Data provided START
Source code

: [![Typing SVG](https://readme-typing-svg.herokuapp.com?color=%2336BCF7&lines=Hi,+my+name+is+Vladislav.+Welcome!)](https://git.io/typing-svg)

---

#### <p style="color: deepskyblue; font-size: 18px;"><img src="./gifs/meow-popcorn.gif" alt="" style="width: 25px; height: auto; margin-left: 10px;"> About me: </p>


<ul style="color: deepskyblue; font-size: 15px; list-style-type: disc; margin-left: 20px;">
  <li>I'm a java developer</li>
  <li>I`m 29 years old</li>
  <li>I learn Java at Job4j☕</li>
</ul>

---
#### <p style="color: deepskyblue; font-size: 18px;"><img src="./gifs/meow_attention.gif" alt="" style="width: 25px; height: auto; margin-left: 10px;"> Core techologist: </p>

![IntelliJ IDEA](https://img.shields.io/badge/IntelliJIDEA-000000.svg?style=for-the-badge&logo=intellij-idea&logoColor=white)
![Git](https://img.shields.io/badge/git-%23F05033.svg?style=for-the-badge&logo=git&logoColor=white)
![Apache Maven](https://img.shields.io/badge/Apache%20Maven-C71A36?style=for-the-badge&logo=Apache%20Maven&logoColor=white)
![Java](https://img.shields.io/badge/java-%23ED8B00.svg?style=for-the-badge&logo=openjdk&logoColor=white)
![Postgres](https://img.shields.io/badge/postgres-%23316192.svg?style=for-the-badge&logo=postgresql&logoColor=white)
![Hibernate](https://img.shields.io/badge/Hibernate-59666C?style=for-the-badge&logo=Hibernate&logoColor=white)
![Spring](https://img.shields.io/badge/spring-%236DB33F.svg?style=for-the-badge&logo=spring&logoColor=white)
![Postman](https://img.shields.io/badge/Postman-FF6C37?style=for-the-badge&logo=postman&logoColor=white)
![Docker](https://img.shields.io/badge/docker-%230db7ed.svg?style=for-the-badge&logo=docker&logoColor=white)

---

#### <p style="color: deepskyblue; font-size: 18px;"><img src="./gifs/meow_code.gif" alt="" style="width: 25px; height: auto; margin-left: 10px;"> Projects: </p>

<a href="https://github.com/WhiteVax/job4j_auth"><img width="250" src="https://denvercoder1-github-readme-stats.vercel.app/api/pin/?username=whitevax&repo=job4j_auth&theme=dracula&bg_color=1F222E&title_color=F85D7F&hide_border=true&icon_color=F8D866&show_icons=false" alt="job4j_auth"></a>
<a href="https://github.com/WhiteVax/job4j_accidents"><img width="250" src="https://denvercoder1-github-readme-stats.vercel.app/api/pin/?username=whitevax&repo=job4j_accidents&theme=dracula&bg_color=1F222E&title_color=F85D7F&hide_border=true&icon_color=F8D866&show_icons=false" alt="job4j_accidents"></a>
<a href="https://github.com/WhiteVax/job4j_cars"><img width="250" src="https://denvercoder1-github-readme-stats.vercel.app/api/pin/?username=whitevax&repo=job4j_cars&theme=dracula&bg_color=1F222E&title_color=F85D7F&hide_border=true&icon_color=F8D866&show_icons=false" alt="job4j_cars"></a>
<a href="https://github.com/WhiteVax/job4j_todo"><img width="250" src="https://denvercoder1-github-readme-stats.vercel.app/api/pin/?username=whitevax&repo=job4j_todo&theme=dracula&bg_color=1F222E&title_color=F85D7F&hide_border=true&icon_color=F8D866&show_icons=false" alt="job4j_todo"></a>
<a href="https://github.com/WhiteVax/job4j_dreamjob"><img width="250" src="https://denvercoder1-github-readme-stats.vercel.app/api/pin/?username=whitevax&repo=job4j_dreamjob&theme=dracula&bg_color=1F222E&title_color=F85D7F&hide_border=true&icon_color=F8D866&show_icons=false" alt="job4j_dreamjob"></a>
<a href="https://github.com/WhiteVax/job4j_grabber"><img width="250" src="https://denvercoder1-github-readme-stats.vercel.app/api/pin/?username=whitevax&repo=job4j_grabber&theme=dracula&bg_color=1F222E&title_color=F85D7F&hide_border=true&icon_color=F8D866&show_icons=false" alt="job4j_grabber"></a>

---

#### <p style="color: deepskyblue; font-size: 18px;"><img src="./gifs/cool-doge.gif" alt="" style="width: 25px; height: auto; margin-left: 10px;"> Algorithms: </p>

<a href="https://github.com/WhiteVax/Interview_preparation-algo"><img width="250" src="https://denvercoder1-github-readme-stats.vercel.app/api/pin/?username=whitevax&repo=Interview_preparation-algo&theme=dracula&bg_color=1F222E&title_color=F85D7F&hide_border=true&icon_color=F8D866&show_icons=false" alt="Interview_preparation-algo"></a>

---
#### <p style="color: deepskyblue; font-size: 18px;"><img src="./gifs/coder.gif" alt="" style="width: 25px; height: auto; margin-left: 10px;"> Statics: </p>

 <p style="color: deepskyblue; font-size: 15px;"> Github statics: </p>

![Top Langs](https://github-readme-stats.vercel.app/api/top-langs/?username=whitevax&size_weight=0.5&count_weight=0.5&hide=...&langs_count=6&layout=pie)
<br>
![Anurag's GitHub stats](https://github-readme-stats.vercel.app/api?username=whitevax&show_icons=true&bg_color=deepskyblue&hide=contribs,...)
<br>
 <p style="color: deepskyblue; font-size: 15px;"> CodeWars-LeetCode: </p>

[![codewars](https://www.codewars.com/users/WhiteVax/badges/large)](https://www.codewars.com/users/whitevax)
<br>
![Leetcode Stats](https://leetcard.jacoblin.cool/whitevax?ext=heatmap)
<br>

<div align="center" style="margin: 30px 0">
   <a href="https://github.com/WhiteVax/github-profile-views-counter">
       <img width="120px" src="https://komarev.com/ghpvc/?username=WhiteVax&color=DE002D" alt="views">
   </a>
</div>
Data provided END
#### How to complete this task
Copy the lines above, please. Keep them exact.

#### Answer to the exercise
Source code

: [![Typing SVG](https://readme-typing-svg.herokuapp.com?color=%2336BCF7&lines=Hi,+my+name+is+Vladislav.+Welcome!)](https://git.io/typing-svg)

---

#### <p style="color: deepskyblue; font-size: 18px;"><img src="./gifs/meow-popcorn.gif" alt="" style="width: 25px; height: auto; margin-left: 10px;"> About me: </p>


<ul style="color: deepskyblue; font-size: 15px; list-style-type: disc; margin-left: 20px;">
  <li>I'm a java developer</li>
  <li>I`m 29 years old</li>
  <li>I learn Java at Job4j☕</li>
</ul>

---
#### <p style="color: deepskyblue; font-size: 18px;"><img src="./gifs/meow_attention.gif" alt="" style="width: 25px; height: auto; margin-left: 10px;"> Core techologist: </p>

![IntelliJ IDEA](https://img.shields.io/badge/IntelliJIDEA-000000.svg?style=for-the-badge&logo=intellij-idea&logoColor=white)
![Git](https://img.shields.io/badge/git-%23F05033.svg?style=for-the-badge&logo=git&logoColor=white)
![Apache Maven](https://img.shields.io/badge/Apache%20Maven-C71A36?style=for-the-badge&logo=Apache%20Maven&logoColor=white)
![Java](https://img.shields.io/badge/java-%23ED8B00.svg?style=for-the-badge&logo=openjdk&logoColor=white)
![Postgres](https://img.shields.io/badge/postgres-%23316192.svg?style=for-the-badge&logo=postgresql&logoColor=white)
![Hibernate](https://img.shields.io/badge/Hibernate-59666C?style=for-the-badge&logo=Hibernate&logoColor=white)
![Spring](https://img.shields.io/badge/spring-%236DB33F.svg?style=for-the-badge&logo=spring&logoColor=white)
![Postman](https://img.shields.io/badge/Postman-FF6C37?style=for-the-badge&logo=postman&logoColor=white)
![Docker](https://img.shields.io/badge/docker-%230db7ed.svg?style=for-the-badge&logo=docker&logoColor=white)

---

#### <p style="color: deepskyblue; font-size: 18px;"><img src="./gifs/meow_code.gif" alt="" style="width: 25px; height: auto; margin-left: 10px;"> Projects: </p>

<a href="https://github.com/WhiteVax/job4j_auth"><img width="250" src="https://denvercoder1-github-readme-stats.vercel.app/api/pin/?username=whitevax&repo=job4j_auth&theme=dracula&bg_color=1F222E&title_color=F85D7F&hide_border=true&icon_color=F8D866&show_icons=false" alt="job4j_auth"></a>
<a href="https://github.com/WhiteVax/job4j_accidents"><img width="250" src="https://denvercoder1-github-readme-stats.vercel.app/api/pin/?username=whitevax&repo=job4j_accidents&theme=dracula&bg_color=1F222E&title_color=F85D7F&hide_border=true&icon_color=F8D866&show_icons=false" alt="job4j_accidents"></a>
<a href="https://github.com/WhiteVax/job4j_cars"><img width="250" src="https://denvercoder1-github-readme-stats.vercel.app/api/pin/?username=whitevax&repo=job4j_cars&theme=dracula&bg_color=1F222E&title_color=F85D7F&hide_border=true&icon_color=F8D866&show_icons=false" alt="job4j_cars"></a>
<a href="https://github.com/WhiteVax/job4j_todo"><img width="250" src="https://denvercoder1-github-readme-stats.vercel.app/api/pin/?username=whitevax&repo=job4j_todo&theme=dracula&bg_color=1F222E&title_color=F85D7F&hide_border=true&icon_color=F8D866&show_icons=false" alt="job4j_todo"></a>
<a href="https://github.com/WhiteVax/job4j_dreamjob"><img width="250" src="https://denvercoder1-github-readme-stats.vercel.app/api/pin/?username=whitevax&repo=job4j_dreamjob&theme=dracula&bg_color=1F222E&title_color=F85D7F&hide_border=true&icon_color=F8D866&show_icons=false" alt="job4j_dreamjob"></a>
<a href="https://github.com/WhiteVax/job4j_grabber"><img width="250" src="https://denvercoder1-github-readme-stats.vercel.app/api/pin/?username=whitevax&repo=job4j_grabber&theme=dracula&bg_color=1F222E&title_color=F85D7F&hide_border=true&icon_color=F8D866&show_icons=false" alt="job4j_grabber"></a>

---

#### <p style="color: deepskyblue; font-size: 18px;"><img src="./gifs/cool-doge.gif" alt="" style="width: 25px; height: auto; margin-left: 10px;"> Algorithms: </p>

<a href="https://github.com/WhiteVax/Interview_preparation-algo"><img width="250" src="https://denvercoder1-github-readme-stats.vercel.app/api/pin/?username=whitevax&repo=Interview_preparation-algo&theme=dracula&bg_color=1F222E&title_color=F85D7F&hide_border=true&icon_color=F8D866&show_icons=false" alt="Interview_preparation-algo"></a>

---
#### <p style="color: deepskyblue; font-size: 18px;"><img src="./gifs/coder.gif" alt="" style="width: 25px; height: auto; margin-left: 10px;"> Statics: </p>

 <p style="color: deepskyblue; font-size: 15px;"> Github statics: </p>

![Top Langs](https://github-readme-stats.vercel.app/api/top-langs/?username=whitevax&size_weight=0.5&count_weight=0.5&hide=...&langs_count=6&layout=pie)
<br>
![Anurag's GitHub stats](https://github-readme-stats.vercel.app/api?username=whitevax&show_icons=true&bg_color=deepskyblue&hide=contribs,...)
<br>
 <p style="color: deepskyblue; font-size: 15px;"> CodeWars-LeetCode: </p>

[![codewars](https://www.codewars.com/users/WhiteVax/badges/large)](https://www.codewars.com/users/whitevax)
<br>
![Leetcode Stats](https://leetcard.jacoblin.cool/whitevax?ext=heatmap)
<br>

<div align="center" style="margin: 30px 0">
   <a href="https://github.com/WhiteVax/github-profile-views-counter">
       <img width="120px" src="https://komarev.com/ghpvc/?username=WhiteVax&color=DE002D" alt="views">
   </a>
</div>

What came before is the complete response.